That is possibly correct.  An endmill holder uses a setscrew against a flat to hold the endmill.  There is no possibility of slippage if the set screw is reasonably tight.

Collets wear over time, and the larger the endmill, the faster  wear is introduced.  If the collet isn't sufficiently tightened, the endmill will slip.  The larger the endmill, the tighter the collet needs to be.  This isn't a problem with endmill holders.

I use a set of endmill holders for most of my endmills.  I have some very small ones that I've never seen an endmill holder for.

It's up to you what you use.  Just remember, the first time you have an endmill slip in a collet and ruin your work, you will probably switch.


----------



## kjk (Jan 9, 2013)

On the subject of reamers I would suggest getting an over and under set - I think I paid $99 and I use them all the time. I have a tendency to use 303 ground shafting and I find that I get a beautiful running fit at .001 over using the appropriate reamer.


----------



## Omnimill (Jan 9, 2013)

Vice stop, draw bar spanner.


----------



## lemelman (Jan 19, 2013)

I belong to a model engineering club and we often discuss what additions are required to a basic mill.  The single item that turns out to be the biggest contributor to precision, ease of use, and overall satisfaction is DRO. Everybody agrees that, after the expense has been digested, the single item that nobody would give up is the DRO. Yes, it's expensive, and certainly not essential, but it makes using a mill so much easier.
Each year our club does machining demonstrations at a local Model Engineering Exhibition. We use the small mill and lathe provided, and neither have DRO. We all waste a lot of time working without DRO.
I fully agree that it's not essential, and you can do without it, but nobody regrets the price after they've installed it.

Added.
One final consideration. You don't use a DRO occasionally, you use it every time you use the mill. If you compare price-per-use then a DRO comes pretty near the top of the list.


----------



## lensman57 (Jan 19, 2013)

wm460 said:


> I am going to buy a mill the size of a Sieg X3 and wonder what tooling you recommend for this mill.
> I would like to take advantage of USPS current charges before they bring in there new charges in late January.
> 
> Must Have:
> ...


 
Hi,

Very late with my input and all the previous advice is sound, but you have not indicated your budget.

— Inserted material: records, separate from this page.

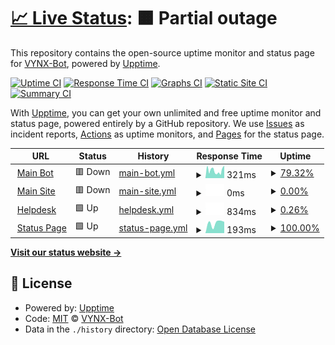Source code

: # [📈 Live Status](https://demo.upptime.js.org): <!--live status--> **🟧 Partial outage**

This repository contains the open-source uptime monitor and status page for [VYNX-Bot](https://demo.upptime.js.org), powered by [Upptime](https://github.com/upptime/upptime).

[![Uptime CI](https://github.com/VYNX-Bot/status/workflows/Uptime%20CI/badge.svg)](https://github.com/VYNX-Bot/status/actions?query=workflow%3A%22Uptime+CI%22)
[![Response Time CI](https://github.com/VYNX-Bot/status/workflows/Response%20Time%20CI/badge.svg)](https://github.com/VYNX-Bot/status/actions?query=workflow%3A%22Response+Time+CI%22)
[![Graphs CI](https://github.com/VYNX-Bot/status/workflows/Graphs%20CI/badge.svg)](https://github.com/VYNX-Bot/status/actions?query=workflow%3A%22Graphs+CI%22)
[![Static Site CI](https://github.com/VYNX-Bot/status/workflows/Static%20Site%20CI/badge.svg)](https://github.com/VYNX-Bot/status/actions?query=workflow%3A%22Static+Site+CI%22)
[![Summary CI](https://github.com/VYNX-Bot/status/workflows/Summary%20CI/badge.svg)](https://github.com/VYNX-Bot/status/actions?query=workflow%3A%22Summary+CI%22)

With [Upptime](https://upptime.js.org), you can get your own unlimited and free uptime monitor and status page, powered entirely by a GitHub repository. We use [Issues](https://github.com/VYNX-Bot/status/issues) as incident reports, [Actions](https://github.com/VYNX-Bot/status/actions) as uptime monitors, and [Pages](https://demo.upptime.js.org) for the status page.

<!--start: status pages-->
<!-- This summary is generated by Upptime (https://github.com/upptime/upptime) -->
<!-- Do not edit this manually, your changes will be overwritten -->
<!-- prettier-ignore -->
| URL | Status | History | Response Time | Uptime |
| --- | ------ | ------- | ------------- | ------ |
| <img alt="" src="https://favicons.githubusercontent.com/vynx.snaky4life.repl.co" height="13"> [Main Bot](https://Vynx.snaky4life.repl.co) | 🟥 Down | [main-bot.yml](https://github.com/VYNX-Bot/status/commits/HEAD/history/main-bot.yml) | <details><summary><img alt="Response time graph" src="./graphs/main-bot/response-time-week.png" height="20"> 321ms</summary><br><a href="https://VYNX-Bot.github.io/status/history/main-bot"><img alt="Response time 321" src="https://img.shields.io/endpoint?url=https%3A%2F%2Fraw.githubusercontent.com%2FVYNX-Bot%2Fstatus%2FHEAD%2Fapi%2Fmain-bot%2Fresponse-time.json"></a><br><a href="https://VYNX-Bot.github.io/status/history/main-bot"><img alt="24-hour response time 304" src="https://img.shields.io/endpoint?url=https%3A%2F%2Fraw.githubusercontent.com%2FVYNX-Bot%2Fstatus%2FHEAD%2Fapi%2Fmain-bot%2Fresponse-time-day.json"></a><br><a href="https://VYNX-Bot.github.io/status/history/main-bot"><img alt="7-day response time 321" src="https://img.shields.io/endpoint?url=https%3A%2F%2Fraw.githubusercontent.com%2FVYNX-Bot%2Fstatus%2FHEAD%2Fapi%2Fmain-bot%2Fresponse-time-week.json"></a><br><a href="https://VYNX-Bot.github.io/status/history/main-bot"><img alt="30-day response time 321" src="https://img.shields.io/endpoint?url=https%3A%2F%2Fraw.githubusercontent.com%2FVYNX-Bot%2Fstatus%2FHEAD%2Fapi%2Fmain-bot%2Fresponse-time-month.json"></a><br><a href="https://VYNX-Bot.github.io/status/history/main-bot"><img alt="1-year response time 321" src="https://img.shields.io/endpoint?url=https%3A%2F%2Fraw.githubusercontent.com%2FVYNX-Bot%2Fstatus%2FHEAD%2Fapi%2Fmain-bot%2Fresponse-time-year.json"></a></details> | <details><summary><a href="https://VYNX-Bot.github.io/status/history/main-bot">79.32%</a></summary><a href="https://VYNX-Bot.github.io/status/history/main-bot"><img alt="All-time uptime 79.32%" src="https://img.shields.io/endpoint?url=https%3A%2F%2Fraw.githubusercontent.com%2FVYNX-Bot%2Fstatus%2FHEAD%2Fapi%2Fmain-bot%2Fuptime.json"></a><br><a href="https://VYNX-Bot.github.io/status/history/main-bot"><img alt="24-hour uptime 78.10%" src="https://img.shields.io/endpoint?url=https%3A%2F%2Fraw.githubusercontent.com%2FVYNX-Bot%2Fstatus%2FHEAD%2Fapi%2Fmain-bot%2Fuptime-day.json"></a><br><a href="https://VYNX-Bot.github.io/status/history/main-bot"><img alt="7-day uptime 79.32%" src="https://img.shields.io/endpoint?url=https%3A%2F%2Fraw.githubusercontent.com%2FVYNX-Bot%2Fstatus%2FHEAD%2Fapi%2Fmain-bot%2Fuptime-week.json"></a><br><a href="https://VYNX-Bot.github.io/status/history/main-bot"><img alt="30-day uptime 79.32%" src="https://img.shields.io/endpoint?url=https%3A%2F%2Fraw.githubusercontent.com%2FVYNX-Bot%2Fstatus%2FHEAD%2Fapi%2Fmain-bot%2Fuptime-month.json"></a><br><a href="https://VYNX-Bot.github.io/status/history/main-bot"><img alt="1-year uptime 79.32%" src="https://img.shields.io/endpoint?url=https%3A%2F%2Fraw.githubusercontent.com%2FVYNX-Bot%2Fstatus%2FHEAD%2Fapi%2Fmain-bot%2Fuptime-year.json"></a></details>
| <img alt="" src="https://favicons.githubusercontent.com/thissitedoesnotexist.koj.co" height="13"> [Main Site](https://thissitedoesnotexist.koj.co) | 🟥 Down | [main-site.yml](https://github.com/VYNX-Bot/status/commits/HEAD/history/main-site.yml) | <details><summary><img alt="Response time graph" src="./graphs/main-site/response-time-week.png" height="20"> 0ms</summary><br><a href="https://VYNX-Bot.github.io/status/history/main-site"><img alt="Response time 0" src="https://img.shields.io/endpoint?url=https%3A%2F%2Fraw.githubusercontent.com%2FVYNX-Bot%2Fstatus%2FHEAD%2Fapi%2Fmain-site%2Fresponse-time.json"></a><br><a href="https://VYNX-Bot.github.io/status/history/main-site"><img alt="24-hour response time 0" src="https://img.shields.io/endpoint?url=https%3A%2F%2Fraw.githubusercontent.com%2FVYNX-Bot%2Fstatus%2FHEAD%2Fapi%2Fmain-site%2Fresponse-time-day.json"></a><br><a href="https://VYNX-Bot.github.io/status/history/main-site"><img alt="7-day response time 0" src="https://img.shields.io/endpoint?url=https%3A%2F%2Fraw.githubusercontent.com%2FVYNX-Bot%2Fstatus%2FHEAD%2Fapi%2Fmain-site%2Fresponse-time-week.json"></a><br><a href="https://VYNX-Bot.github.io/status/history/main-site"><img alt="30-day response time 0" src="https://img.shields.io/endpoint?url=https%3A%2F%2Fraw.githubusercontent.com%2FVYNX-Bot%2Fstatus%2FHEAD%2Fapi%2Fmain-site%2Fresponse-time-month.json"></a><br><a href="https://VYNX-Bot.github.io/status/history/main-site"><img alt="1-year response time 0" src="https://img.shields.io/endpoint?url=https%3A%2F%2Fraw.githubusercontent.com%2FVYNX-Bot%2Fstatus%2FHEAD%2Fapi%2Fmain-site%2Fresponse-time-year.json"></a></details> | <details><summary><a href="https://VYNX-Bot.github.io/status/history/main-site">0.00%</a></summary><a href="https://VYNX-Bot.github.io/status/history/main-site"><img alt="All-time uptime 0.00%" src="https://img.shields.io/endpoint?url=https%3A%2F%2Fraw.githubusercontent.com%2FVYNX-Bot%2Fstatus%2FHEAD%2Fapi%2Fmain-site%2Fuptime.json"></a><br><a href="https://VYNX-Bot.github.io/status/history/main-site"><img alt="24-hour uptime 0.00%" src="https://img.shields.io/endpoint?url=https%3A%2F%2Fraw.githubusercontent.com%2FVYNX-Bot%2Fstatus%2FHEAD%2Fapi%2Fmain-site%2Fuptime-day.json"></a><br><a href="https://VYNX-Bot.github.io/status/history/main-site"><img alt="7-day uptime 0.00%" src="https://img.shields.io/endpoint?url=https%3A%2F%2Fraw.githubusercontent.com%2FVYNX-Bot%2Fstatus%2FHEAD%2Fapi%2Fmain-site%2Fuptime-week.json"></a><br><a href="https://VYNX-Bot.github.io/status/history/main-site"><img alt="30-day uptime 0.00%" src="https://img.shields.io/endpoint?url=https%3A%2F%2Fraw.githubusercontent.com%2FVYNX-Bot%2Fstatus%2FHEAD%2Fapi%2Fmain-site%2Fuptime-month.json"></a><br><a href="https://VYNX-Bot.github.io/status/history/main-site"><img alt="1-year uptime 0.00%" src="https://img.shields.io/endpoint?url=https%3A%2F%2Fraw.githubusercontent.com%2FVYNX-Bot%2Fstatus%2FHEAD%2Fapi%2Fmain-site%2Fuptime-year.json"></a></details>
| <img alt="" src="https://favicons.githubusercontent.com/vynx-bot.freshdesk.com" height="13"> [Helpdesk](https://vynx-bot.freshdesk.com) | 🟩 Up | [helpdesk.yml](https://github.com/VYNX-Bot/status/commits/HEAD/history/helpdesk.yml) | <details><summary><img alt="Response time graph" src="./graphs/helpdesk/response-time-week.png" height="20"> 834ms</summary><br><a href="https://VYNX-Bot.github.io/status/history/helpdesk"><img alt="Response time 834" src="https://img.shields.io/endpoint?url=https%3A%2F%2Fraw.githubusercontent.com%2FVYNX-Bot%2Fstatus%2FHEAD%2Fapi%2Fhelpdesk%2Fresponse-time.json"></a><br><a href="https://VYNX-Bot.github.io/status/history/helpdesk"><img alt="24-hour response time 834" src="https://img.shields.io/endpoint?url=https%3A%2F%2Fraw.githubusercontent.com%2FVYNX-Bot%2Fstatus%2FHEAD%2Fapi%2Fhelpdesk%2Fresponse-time-day.json"></a><br><a href="https://VYNX-Bot.github.io/status/history/helpdesk"><img alt="7-day response time 834" src="https://img.shields.io/endpoint?url=https%3A%2F%2Fraw.githubusercontent.com%2FVYNX-Bot%2Fstatus%2FHEAD%2Fapi%2Fhelpdesk%2Fresponse-time-week.json"></a><br><a href="https://VYNX-Bot.github.io/status/history/helpdesk"><img alt="30-day response time 834" src="https://img.shields.io/endpoint?url=https%3A%2F%2Fraw.githubusercontent.com%2FVYNX-Bot%2Fstatus%2FHEAD%2Fapi%2Fhelpdesk%2Fresponse-time-month.json"></a><br><a href="https://VYNX-Bot.github.io/status/history/helpdesk"><img alt="1-year response time 834" src="https://img.shields.io/endpoint?url=https%3A%2F%2Fraw.githubusercontent.com%2FVYNX-Bot%2Fstatus%2FHEAD%2Fapi%2Fhelpdesk%2Fresponse-time-year.json"></a></details> | <details><summary><a href="https://VYNX-Bot.github.io/status/history/helpdesk">0.26%</a></summary><a href="https://VYNX-Bot.github.io/status/history/helpdesk"><img alt="All-time uptime 0.26%" src="https://img.shields.io/endpoint?url=https%3A%2F%2Fraw.githubusercontent.com%2FVYNX-Bot%2Fstatus%2FHEAD%2Fapi%2Fhelpdesk%2Fuptime.json"></a><br><a href="https://VYNX-Bot.github.io/status/history/helpdesk"><img alt="24-hour uptime 0.27%" src="https://img.shields.io/endpoint?url=https%3A%2F%2Fraw.githubusercontent.com%2FVYNX-Bot%2Fstatus%2FHEAD%2Fapi%2Fhelpdesk%2Fuptime-day.json"></a><br><a href="https://VYNX-Bot.github.io/status/history/helpdesk"><img alt="7-day uptime 0.26%" src="https://img.shields.io/endpoint?url=https%3A%2F%2Fraw.githubusercontent.com%2FVYNX-Bot%2Fstatus%2FHEAD%2Fapi%2Fhelpdesk%2Fuptime-week.json"></a><br><a href="https://VYNX-Bot.github.io/status/history/helpdesk"><img alt="30-day uptime 0.26%" src="https://img.shields.io/endpoint?url=https%3A%2F%2Fraw.githubusercontent.com%2FVYNX-Bot%2Fstatus%2FHEAD%2Fapi%2Fhelpdesk%2Fuptime-month.json"></a><br><a href="https://VYNX-Bot.github.io/status/history/helpdesk"><img alt="1-year uptime 0.26%" src="https://img.shields.io/endpoint?url=https%3A%2F%2Fraw.githubusercontent.com%2FVYNX-Bot%2Fstatus%2FHEAD%2Fapi%2Fhelpdesk%2Fuptime-year.json"></a></details>
| <img alt="" src="https://favicons.githubusercontent.com/vynx-bot.github.io" height="13"> [Status Page](https://VYNX-Bot.github.io/status) | 🟩 Up | [status-page.yml](https://github.com/VYNX-Bot/status/commits/HEAD/history/status-page.yml) | <details><summary><img alt="Response time graph" src="./graphs/status-page/response-time-week.png" height="20"> 193ms</summary><br><a href="https://VYNX-Bot.github.io/status/history/status-page"><img alt="Response time 193" src="https://img.shields.io/endpoint?url=https%3A%2F%2Fraw.githubusercontent.com%2FVYNX-Bot%2Fstatus%2FHEAD%2Fapi%2Fstatus-page%2Fresponse-time.json"></a><br><a href="https://VYNX-Bot.github.io/status/history/status-page"><img alt="24-hour response time 185" src="https://img.shields.io/endpoint?url=https%3A%2F%2Fraw.githubusercontent.com%2FVYNX-Bot%2Fstatus%2FHEAD%2Fapi%2Fstatus-page%2Fresponse-time-day.json"></a><br><a href="https://VYNX-Bot.github.io/status/history/status-page"><img alt="7-day response time 193" src="https://img.shields.io/endpoint?url=https%3A%2F%2Fraw.githubusercontent.com%2FVYNX-Bot%2Fstatus%2FHEAD%2Fapi%2Fstatus-page%2Fresponse-time-week.json"></a><br><a href="https://VYNX-Bot.github.io/status/history/status-page"><img alt="30-day response time 193" src="https://img.shields.io/endpoint?url=https%3A%2F%2Fraw.githubusercontent.com%2FVYNX-Bot%2Fstatus%2FHEAD%2Fapi%2Fstatus-page%2Fresponse-time-month.json"></a><br><a href="https://VYNX-Bot.github.io/status/history/status-page"><img alt="1-year response time 193" src="https://img.shields.io/endpoint?url=https%3A%2F%2Fraw.githubusercontent.com%2FVYNX-Bot%2Fstatus%2FHEAD%2Fapi%2Fstatus-page%2Fresponse-time-year.json"></a></details> | <details><summary><a href="https://VYNX-Bot.github.io/status/history/status-page">100.00%</a></summary><a href="https://VYNX-Bot.github.io/status/history/status-page"><img alt="All-time uptime 100.00%" src="https://img.shields.io/endpoint?url=https%3A%2F%2Fraw.githubusercontent.com%2FVYNX-Bot%2Fstatus%2FHEAD%2Fapi%2Fstatus-page%2Fuptime.json"></a><br><a href="https://VYNX-Bot.github.io/status/history/status-page"><img alt="24-hour uptime 100.00%" src="https://img.shields.io/endpoint?url=https%3A%2F%2Fraw.githubusercontent.com%2FVYNX-Bot%2Fstatus%2FHEAD%2Fapi%2Fstatus-page%2Fuptime-day.json"></a><br><a href="https://VYNX-Bot.github.io/status/history/status-page"><img alt="7-day uptime 100.00%" src="https://img.shields.io/endpoint?url=https%3A%2F%2Fraw.githubusercontent.com%2FVYNX-Bot%2Fstatus%2FHEAD%2Fapi%2Fstatus-page%2Fuptime-week.json"></a><br><a href="https://VYNX-Bot.github.io/status/history/status-page"><img alt="30-day uptime 100.00%" src="https://img.shields.io/endpoint?url=https%3A%2F%2Fraw.githubusercontent.com%2FVYNX-Bot%2Fstatus%2FHEAD%2Fapi%2Fstatus-page%2Fuptime-month.json"></a><br><a href="https://VYNX-Bot.github.io/status/history/status-page"><img alt="1-year uptime 100.00%" src="https://img.shields.io/endpoint?url=https%3A%2F%2Fraw.githubusercontent.com%2FVYNX-Bot%2Fstatus%2FHEAD%2Fapi%2Fstatus-page%2Fuptime-year.json"></a></details>

<!--end: status pages-->

[**Visit our status website →**](https://demo.upptime.js.org)

## 📄 License

- Powered by: [Upptime](https://github.com/upptime/upptime)
- Code: [MIT](./LICENSE) © [VYNX-Bot](https://demo.upptime.js.org)
- Data in the `./history` directory: [Open Database License](https://opendatacommons.org/licenses/odbl/1-0/)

As an indication put away at least as much money for the accessories as you have for the mill and then add some extra particularly if you want to have a 3 axis DRO. the only other point I make is buy the best if possible as you only buy it once and it will last.

Regards,

A.G


----------



## wm460 (Jan 20, 2013)

The budget is going to be difficult but hopefully $800 or so 
I have a DRO on my lathe so to me that is a necessary item but will have to wait.
I have some things like angle plate, end mills etc I bought when I tried to make an milling attachment for my lathe.


----------



## lensman57 (Jan 20, 2013)

wm460 said:


> The budget is going to be difficult but hopefully $800 or so
> I have a DRO on my lathe so to me that is a necessary item but will have to wait.
> I have some things like angle plate, end mills etc I bought when I tried to make an milling attachment for my lathe.


 
Hi mark,

That is about £600.00 give or take a few buck or quid. That is enough for a new but bare bone Super X2 mill with Dc motor and belt drive over here in the UK. You either need to up the budget or have to look at the used market, that much money should get you a good deal. As for tooling my only suggestion is that if possible find a mill with the same sort of tooling as your lathe, you can save a lot of money by not duplicating collets, collet chucks, arbours, boring head, etc.

Regards,

A.G


----------



## wm460 (Jan 20, 2013)

Hi A.G,

I should have been a bit more specific about the budget, the $800 is for the tooling, a Super X3 mill here is aprox $2200


----------



## rodw (Jan 27, 2013)

Mark, I finally got my SX3 (and a new AL320G lathe) into the shed today and before I got home from dropping off the engine hoist I hired, we had a blackout at about 1:00. It is 9:00pm and we still have no power.  Anyway, got the gennie running and wireless Internet so my wife is watching TV and I am on the net using my iPad!

 My Honda eu20i runs the Seig SX3 but won't start the lathe motor!

I really did not use the mill on my 3-in-1 much and am still accumulating mill tooling but I think you need to get:

a clamping set with M10 threads
A set of ER 32 collets and MT3 chuck with M12 drawbar thread (and a way of storing them where they are accessible) Ystool or CTC
A set of end mills. I got mine from  Grays on line and they sent me imperial, not the metric I ordered so I have a small metric set as well.
A set of parallels. Mine are from Ozmetoolstore on eBay
A milling vice. I have a 4" Vertex from H&F and it is a good size for the Seig
A face mill ( still to get)
A boring head (still to get)
A slitting saw arbour and blades (still to get)
A set of angle blocks (still to get)
Set of reamers, don't get adjustable ones. Mine are from Harry in the UK
Edge finder
A keyless chuck
And you have to get a plunge dial indicator with 10mm travel and magnetic stand. Don't get the cheap kit, spend a bit more or you will buy it again. I recently spent $70 on one (dial only) and it leaves my cheap one for dead! . You also need to get one of the lever types with 1 mm travel which I got from ystool

eBay is your friend, Ystool, Harry in the UK, osmetoolstore, and my recent one is ctc tools web site.

The other things on my wish list are: 
transfer punches McJing  tools in Australia.
Transfer screws, little machine shop US.

If you buy wisely, you should be pretty well set up for $800 I think. Get the basics, maintain a wish list and tick items off the list as you find them for a good price.


----------



## Omnimill (Jan 27, 2013)

Make your own angle plates as you need them Rod, I do.

https://sites.google.com/site/lagadoacademy/machining---lathes-mills-etc/angle-plate

I'd use steel though.


----------